But the book has it as : cos^2(phi) = sin^2(phi) ?? what gives?

Look at the third to the last line again:

cos^2(phi) = sin^2(phi)[cos^2(theta) + sin^2(theta)]

hope that helps.
 
tnutty said:
But the book has it as : cos^2(phi) = sin^2(phi) ?? what gives?

Once you correct your mistake that Dick has pointed out, you might notice that your book's answer:

[tex]\cos^2(\phi) = \sin^2(\phi)[/tex]

while correct, isn't completely simplified. Can you see that the final answer should be of the form [itex]\phi = C[/itex] for the appropriate value of the constant C, and that the surface is actually one of the parameter surfaces for spherical coordinates?
 
Yes I see what I did wrong.

It is cos^2(phi) = sin^2(phi)

=

cos(phi) = sin(phi)

>>
. Can you see that the final answer should be of the form phi = C.
Yes I guess pi/2 would be correct.

So the equation z^2 = x^2 + y^2 is phi = pi/2 in spherical coord?
 
tnutty said:
Yes I see what I did wrong.

It is cos^2(phi) = sin^2(phi)

=

cos(phi) = sin(phi)

You mean [itex]|\cos(\phi)| = |\sin(\phi)|[/itex]
>>
. Can you see that the final answer should be of the form phi = C.
Yes I guess pi/2 would be correct.

So the equation z^2 = x^2 + y^2 is phi = pi/2 in spherical coord?

Nope. Guess again. Think about [itex]|\tan(\phi)| = 1[/itex].
 
tnutty said:
I mean pi/4.

Remember [itex]\tan(\phi)[/itex] can be ± 1. [itex]\pi/4[/itex] will get you the top half of the cone. What value of [itex]\phi[/itex] will get you the bottom half?
 
-pi/4 ?

would this be ok : plus/minus : n*pi/4n : where n is a integer. OR no because phi is limited to 0 <= phi <= pi
 
tnutty said:
-pi/4 ?

would this be ok :


plus/minus : n*pi/4n : where n is a integer. OR no because phi is limited to 0 <= phi <= pi

So if phi is between 0 and pi, what value gives the bottom half of the cone? Visualize the surface.
 
Is there a bottom half? I don't think it will be within bounds because
only pi/4 would solve | tan(phi) | = 1 where 0<= phi <= pi.

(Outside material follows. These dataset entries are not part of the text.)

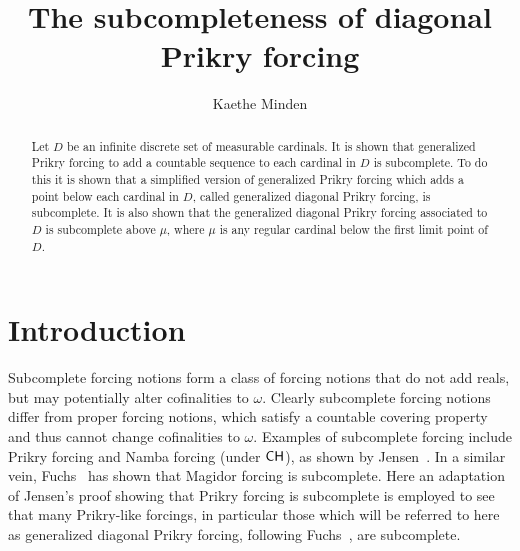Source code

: \documentclass{amsart}
\theoremstyle{definition}
\theoremstyle{remark}
\newcommand{\CH}{\textup{\textsf{CH}}}
\begin{document}
\title{The subcompleteness of diagonal Prikry forcing}

\author{Kaethe Minden}
 \address[K.~Minden]{Mathematics, Marlboro College, 2582 South Road, Marlboro, VT 05344}
\date{}     					

\begin{abstract}
Let \(D\) be an infinite discrete set of measurable cardinals. It is shown that generalized Prikry forcing to add a countable sequence to each cardinal in \(D\) is subcomplete. To do this it is shown that a simplified version of generalized Prikry forcing which adds a point below each cardinal in \(D\), called generalized diagonal Prikry forcing, is subcomplete. It is also shown that the generalized diagonal Prikry forcing associated to \(D\) is subcomplete above $\mu$, where $\mu$ is any regular cardinal below the first limit point of \(D\).
\end{abstract}
\maketitle

\section{Introduction}
Subcomplete forcing notions form a class of forcing notions that do not add reals, but may potentially alter cofinalities to $\omega$. 
Clearly subcomplete forcing notions differ from proper forcing notions, which satisfy a countable covering property and thus cannot change cofinalities to $\omega$. 
Examples of subcomplete forcing include Prikry forcing and Namba forcing (under $\CH$), as shown by Jensen~\cite[Section 3.3]{Jensen:2012fr}. 
In a similar vein, Fuchs~\cite{Fuchs:2017Magidor} has shown that Magidor forcing is subcomplete. Here an adaptation of Jensen's proof showing that Prikry forcing is subcomplete is employed to see that many Prikry-like forcings, in particular those which will be referred to here as generalized diagonal Prikry forcing, following Fuchs~\cite{Fuchs:2005kx}, are subcomplete.
\end{document}
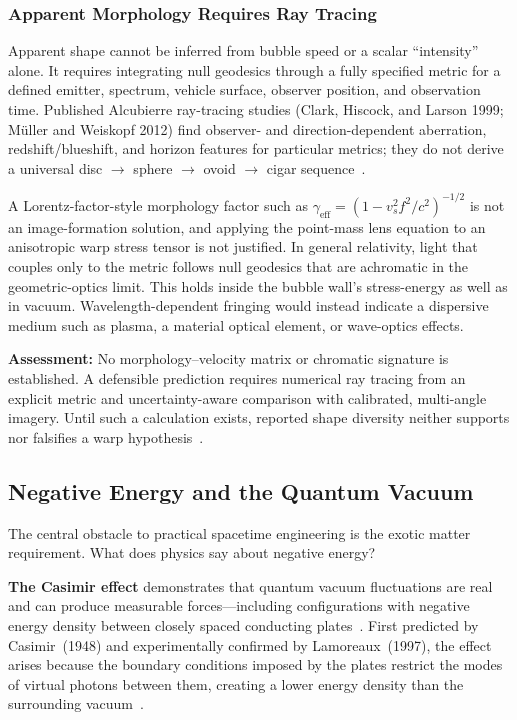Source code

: \documentclass[aps,prd,twocolumn,superscriptaddress,nofootinbib,floatfix]{revtex4-2}
\begin{document}
\subsubsection{Apparent Morphology Requires Ray Tracing}\label{sec:morphology}

Apparent shape cannot be inferred from bubble speed or a scalar ``intensity''
alone. It requires integrating null geodesics through a fully specified metric for
a defined emitter, spectrum, vehicle surface, observer position, and observation
time. Published Alcubierre ray-tracing studies (Clark, Hiscock, and Larson 1999;
M\"uller and Weiskopf 2012) find observer- and direction-dependent aberration,
redshift/blueshift, and horizon features for particular metrics; they do not
derive a universal disc $\to$ sphere $\to$ ovoid $\to$ cigar
sequence~\cite{ClarkHiscockLarson1999,MullerWeiskopf2012}.

A Lorentz-factor-style morphology factor such as
$\gamma_{\mathrm{eff}}=(1-v_{s}^{2}f^{2}/c^{2})^{-1/2}$ is not an image-formation
solution, and applying the point-mass lens equation to an anisotropic warp stress
tensor is not justified. In general relativity, light that couples only to the
metric follows null geodesics that are achromatic in the geometric-optics limit.
This holds inside the bubble wall's stress-energy as well as in vacuum.
Wavelength-dependent fringing would instead indicate a dispersive medium such as
plasma, a material optical element, or wave-optics effects.

\textbf{Assessment:} No morphology--velocity matrix or chromatic signature is
established. A defensible prediction requires numerical ray tracing from an
explicit metric and uncertainty-aware comparison with calibrated, multi-angle
imagery. Until such a calculation exists, reported shape diversity neither
supports nor falsifies a warp
hypothesis~\cite{Alcubierre1994,MTW1973,Wald1984,DIRD_Puthoff}.

\subsection{Negative Energy and the Quantum Vacuum}\label{sec:negative-energy}

The central obstacle to practical spacetime engineering is the exotic matter
requirement. What does physics say about negative energy?

\textbf{The Casimir effect} demonstrates that quantum vacuum fluctuations are real
and can produce measurable forces---including configurations with negative energy
density between closely spaced conducting plates~\cite{Casimir1948}. First
predicted by Casimir~(1948) and experimentally confirmed by Lamoreaux~(1997), the
effect arises because the boundary conditions imposed by the plates restrict the
modes of virtual photons between them, creating a lower energy density than the
surrounding vacuum~\cite{Lamoreaux1997}.
\end{document}
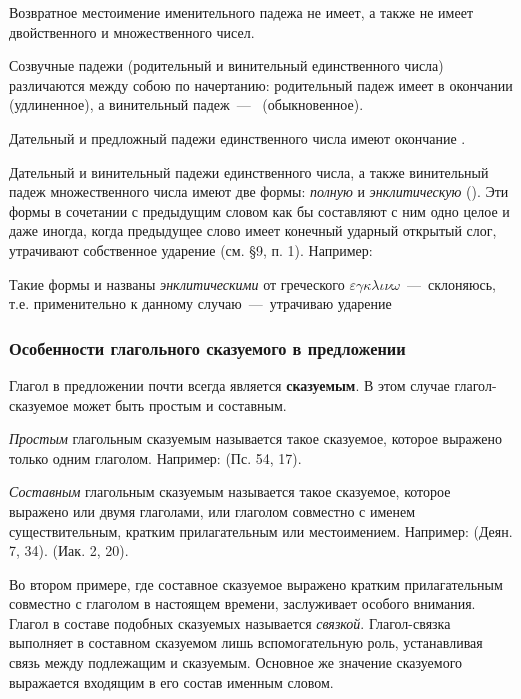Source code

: \documentclass[11pt,a4paper,oneside]{memoir}
\begin{document}
    Возвратное местоимение {} именительного падежа не имеет, а также не имеет двойственного и множественного чисел.
    
    Созвучные падежи (родительный и винительный единственного числа) различаются между собою по начертанию: родительный падеж имеет в окончании {} (удлиненное), а винительный падеж~---~{} (обыкновенное).
    
    Дательный и предложный падежи единственного числа имеют окончание {}.
    
    Дательный и винительный падежи единственного числа, а также винительный падеж множественного числа имеют две формы: \emph{полную} и \emph{энклитическую} ({}). Эти формы в сочетании с предыдущим словом как бы составляют с ним одно целое и даже иногда, когда предыдущее слово имеет конечный ударный открытый слог, утрачивают собственное ударение (см. \S9, п. 1). Например: {}
    
    Такие формы и названы \emph{энклитическими} от греческого {$\varepsilon\gamma\kappa\lambda\iota\nu\omega$}~---~склоняюсь, т.е. применительно к данному случаю~---~утрачиваю ударение

                \subsubsection{Особенности глагольного сказуемого в предложении}

    Глагол в предложении почти всегда является \textbf{сказуемым}. В этом случае глагол-сказуемое может быть простым и составным.
    
    \emph{Простым} глагольным сказуемым называется такое сказуемое, которое выражено только одним глаголом. Например: {} (Пс. 54, 17).
    
    \emph{Составным} глагольным сказуемым называется такое сказуемое, которое выражено или двумя глаголами, или глаголом совместно с именем существительным, кратким прилагательным или местоимением. Например: {} (Деян. 7, 34). {} (Иак. 2, 20).
    
    Во втором примере, где составное сказуемое выражено кратким прилагательным совместно с глаголом {} в настоящем времени, заслуживает особого внимания. Глагол {} в составе подобных сказуемых называется \emph{связкой}. Глагол-связка выполняет в составном сказуемом лишь вспомогательную роль, устанавливая связь между подлежащим и сказуемым. Основное же значение сказуемого выражается входящим в его состав именным словом.
    
\end{document}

| tan( -pi/4) |= 1 but that's no within bounds and

|tan( 5pi/4 ) |= 1 but that's also not within bounds, and those 2 points are the
next points which satisfies the equation.
 
Yes, there is a bottom half. In your original xyz equation z can be negative. Draw a sketch of the cone, top and bottom. Just look at it. There obviously is a [itex]\phi[/itex] that gives the bottom half.